> _What to do_:
Take from the material every line containing the string "бъдат" and copy it.

*** Given information

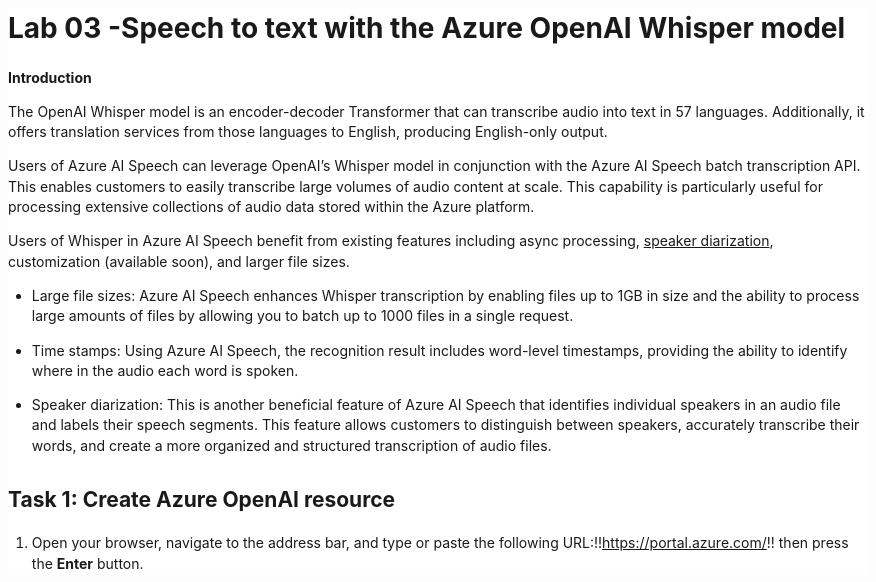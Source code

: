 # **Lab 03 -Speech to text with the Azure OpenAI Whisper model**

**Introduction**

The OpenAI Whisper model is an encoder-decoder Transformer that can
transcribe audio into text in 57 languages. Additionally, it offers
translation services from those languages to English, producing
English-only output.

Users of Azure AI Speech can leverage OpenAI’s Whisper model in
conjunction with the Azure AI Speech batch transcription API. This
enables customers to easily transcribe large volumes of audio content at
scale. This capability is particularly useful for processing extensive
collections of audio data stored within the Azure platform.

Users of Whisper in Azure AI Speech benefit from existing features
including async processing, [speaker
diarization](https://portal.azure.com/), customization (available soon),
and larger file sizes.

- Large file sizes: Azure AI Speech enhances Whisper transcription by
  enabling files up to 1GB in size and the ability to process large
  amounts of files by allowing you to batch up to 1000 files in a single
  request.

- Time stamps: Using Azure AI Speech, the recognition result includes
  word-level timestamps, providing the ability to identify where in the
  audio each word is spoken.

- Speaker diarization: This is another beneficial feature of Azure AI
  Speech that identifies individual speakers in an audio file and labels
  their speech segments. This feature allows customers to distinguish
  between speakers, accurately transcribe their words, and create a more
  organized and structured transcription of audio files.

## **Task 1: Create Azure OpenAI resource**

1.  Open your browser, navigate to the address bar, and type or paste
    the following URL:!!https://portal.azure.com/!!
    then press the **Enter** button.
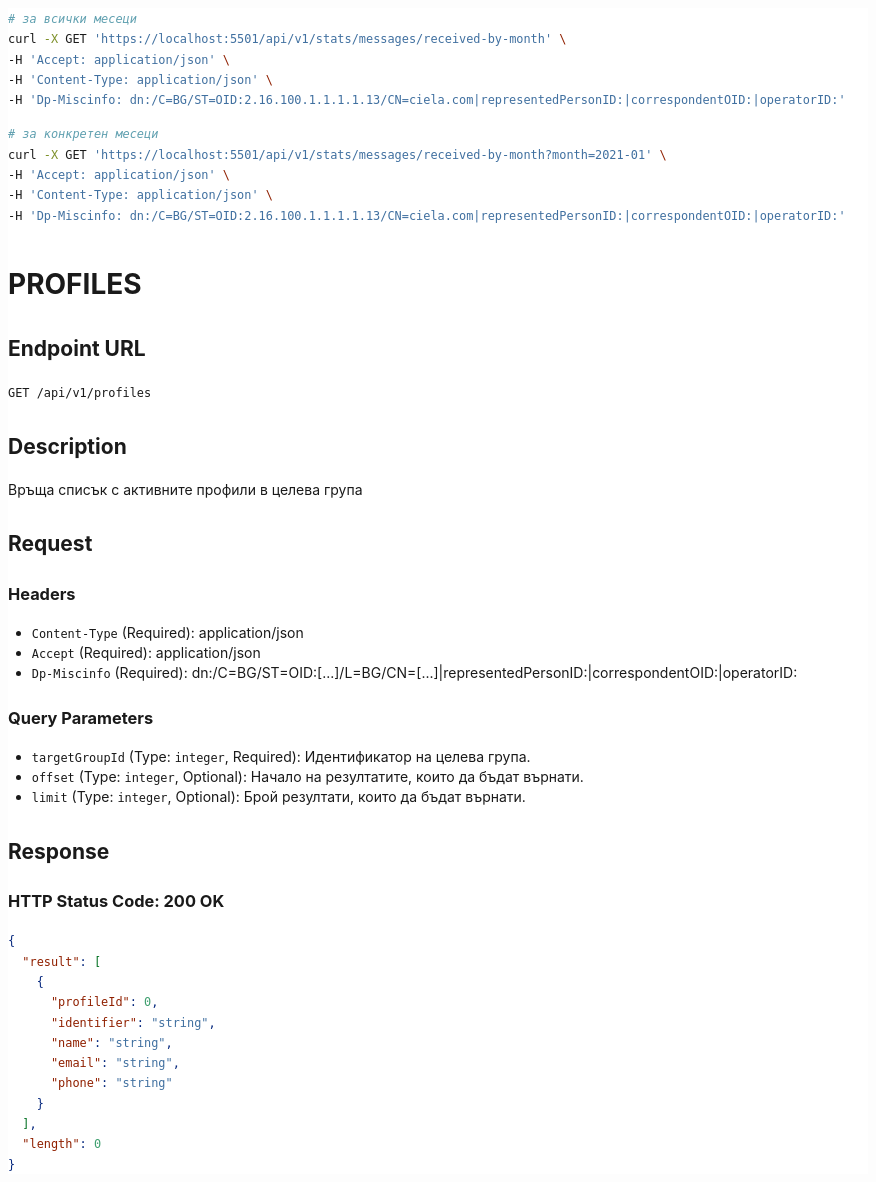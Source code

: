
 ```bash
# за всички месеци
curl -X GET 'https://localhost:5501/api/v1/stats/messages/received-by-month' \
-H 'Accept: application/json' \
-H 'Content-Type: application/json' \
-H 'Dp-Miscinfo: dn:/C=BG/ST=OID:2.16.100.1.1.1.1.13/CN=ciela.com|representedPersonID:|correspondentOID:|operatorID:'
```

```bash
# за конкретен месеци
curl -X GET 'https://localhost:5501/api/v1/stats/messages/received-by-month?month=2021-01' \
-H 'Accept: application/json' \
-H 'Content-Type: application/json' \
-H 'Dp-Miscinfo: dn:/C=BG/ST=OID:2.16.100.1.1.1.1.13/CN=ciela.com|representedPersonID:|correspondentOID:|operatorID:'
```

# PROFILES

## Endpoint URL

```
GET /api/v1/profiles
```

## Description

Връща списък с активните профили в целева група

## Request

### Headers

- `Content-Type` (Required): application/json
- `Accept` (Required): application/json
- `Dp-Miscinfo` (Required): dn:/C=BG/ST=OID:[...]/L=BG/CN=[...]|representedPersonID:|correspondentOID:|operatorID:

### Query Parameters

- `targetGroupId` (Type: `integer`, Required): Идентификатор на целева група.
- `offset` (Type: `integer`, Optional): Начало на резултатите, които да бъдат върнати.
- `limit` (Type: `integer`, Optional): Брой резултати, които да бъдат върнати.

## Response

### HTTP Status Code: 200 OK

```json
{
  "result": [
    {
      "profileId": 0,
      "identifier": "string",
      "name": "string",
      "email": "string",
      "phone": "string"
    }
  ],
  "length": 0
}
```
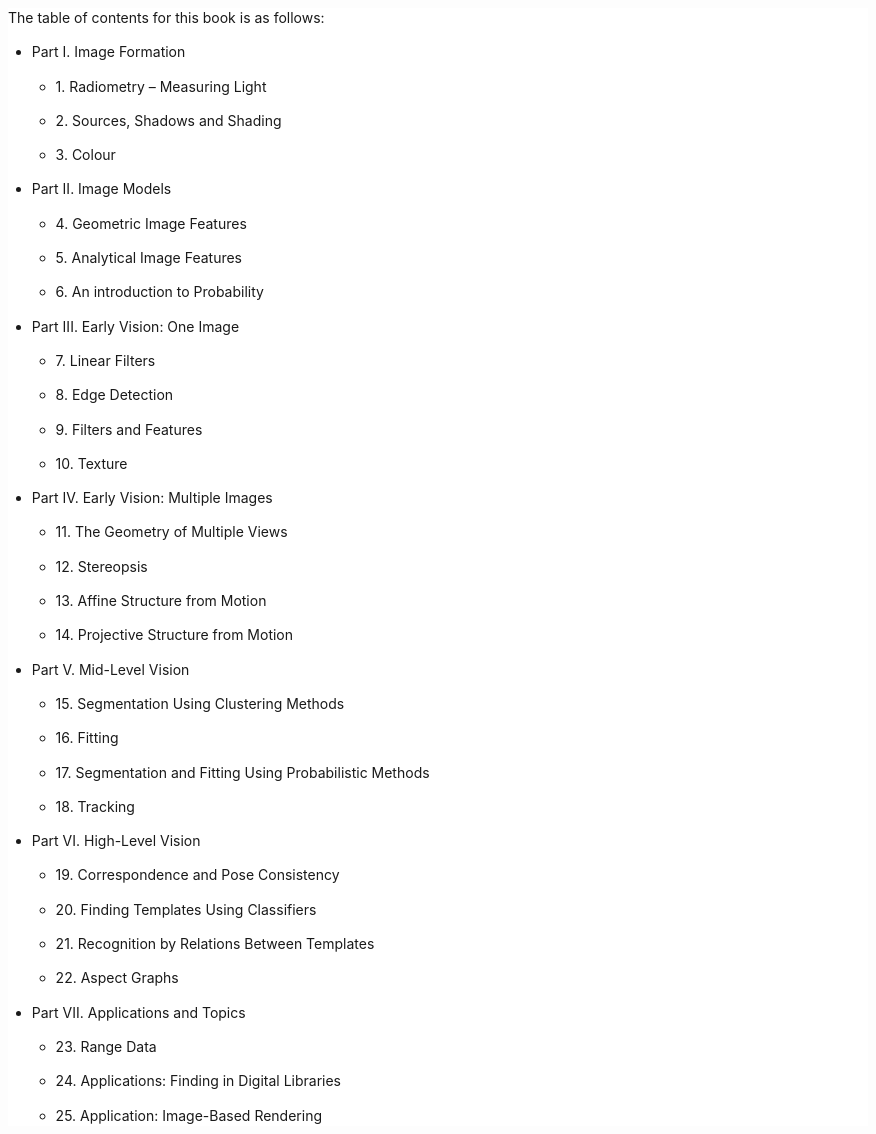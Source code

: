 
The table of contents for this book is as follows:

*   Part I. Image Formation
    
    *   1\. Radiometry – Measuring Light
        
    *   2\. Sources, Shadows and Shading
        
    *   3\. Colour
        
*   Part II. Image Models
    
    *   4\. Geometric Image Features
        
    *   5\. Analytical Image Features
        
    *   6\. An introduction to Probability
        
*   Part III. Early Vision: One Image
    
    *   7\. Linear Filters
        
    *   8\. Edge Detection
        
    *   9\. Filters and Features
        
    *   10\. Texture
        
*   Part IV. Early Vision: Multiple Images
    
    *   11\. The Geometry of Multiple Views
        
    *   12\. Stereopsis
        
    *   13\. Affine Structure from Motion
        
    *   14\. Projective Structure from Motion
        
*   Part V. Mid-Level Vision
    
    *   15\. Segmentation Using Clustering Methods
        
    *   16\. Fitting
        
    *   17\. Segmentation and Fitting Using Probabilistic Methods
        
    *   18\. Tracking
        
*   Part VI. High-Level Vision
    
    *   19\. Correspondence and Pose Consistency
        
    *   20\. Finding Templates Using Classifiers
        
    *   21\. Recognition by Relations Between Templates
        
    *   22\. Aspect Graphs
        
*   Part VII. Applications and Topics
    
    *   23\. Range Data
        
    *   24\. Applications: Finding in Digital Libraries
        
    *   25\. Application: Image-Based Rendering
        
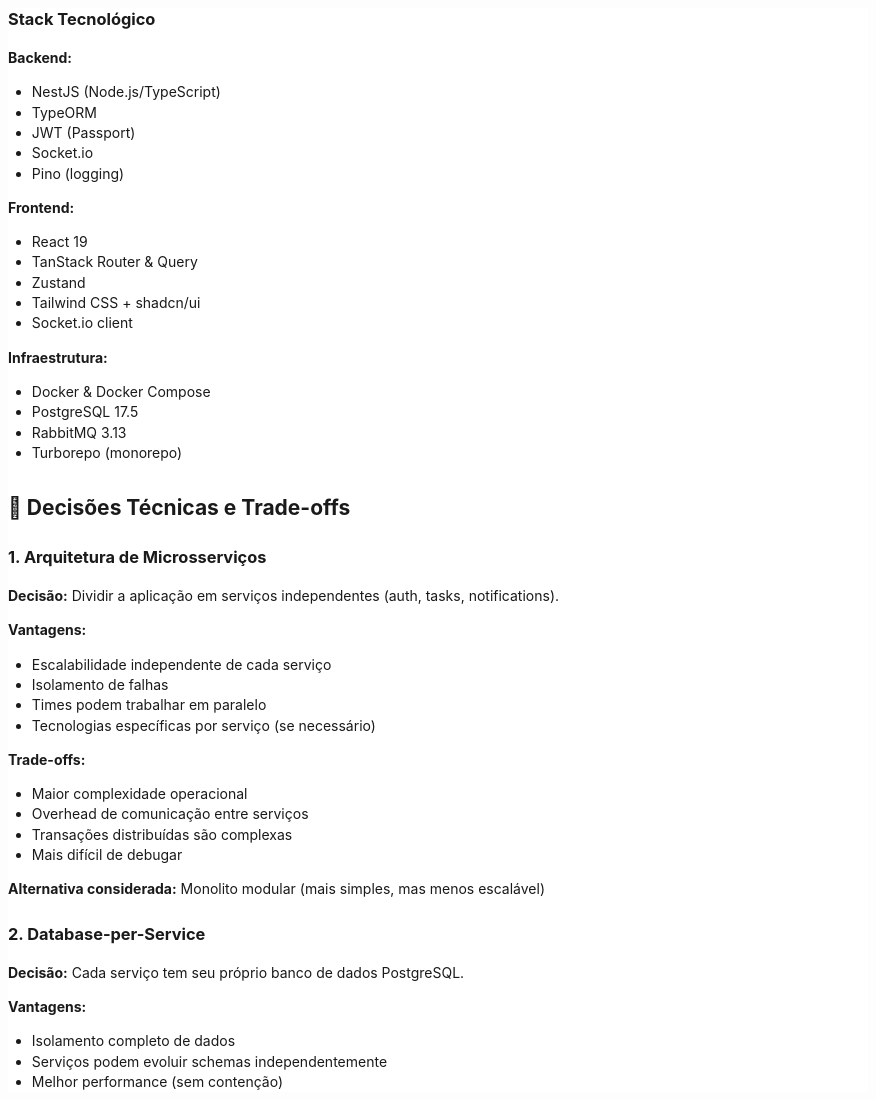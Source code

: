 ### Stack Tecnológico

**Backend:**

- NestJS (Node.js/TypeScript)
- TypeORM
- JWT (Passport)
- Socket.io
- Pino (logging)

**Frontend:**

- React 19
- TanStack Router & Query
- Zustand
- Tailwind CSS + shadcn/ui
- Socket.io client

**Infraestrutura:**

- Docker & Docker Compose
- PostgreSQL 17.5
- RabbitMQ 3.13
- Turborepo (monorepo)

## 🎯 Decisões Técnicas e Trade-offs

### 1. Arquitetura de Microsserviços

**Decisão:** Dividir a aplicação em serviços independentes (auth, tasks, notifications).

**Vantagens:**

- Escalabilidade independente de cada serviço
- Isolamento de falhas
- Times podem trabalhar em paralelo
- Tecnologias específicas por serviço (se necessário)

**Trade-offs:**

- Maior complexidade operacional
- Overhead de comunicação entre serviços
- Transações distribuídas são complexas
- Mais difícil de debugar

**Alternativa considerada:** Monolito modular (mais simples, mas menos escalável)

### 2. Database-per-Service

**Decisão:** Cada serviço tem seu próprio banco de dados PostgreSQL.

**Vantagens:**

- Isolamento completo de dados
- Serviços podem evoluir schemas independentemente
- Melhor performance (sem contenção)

******

> _Answer below_:
- `offset` (Type: `integer`, Optional): Начало на резултатите, които да бъдат върнати.
- `limit` (Type: `integer`, Optional): Брой резултати, които да бъдат върнати.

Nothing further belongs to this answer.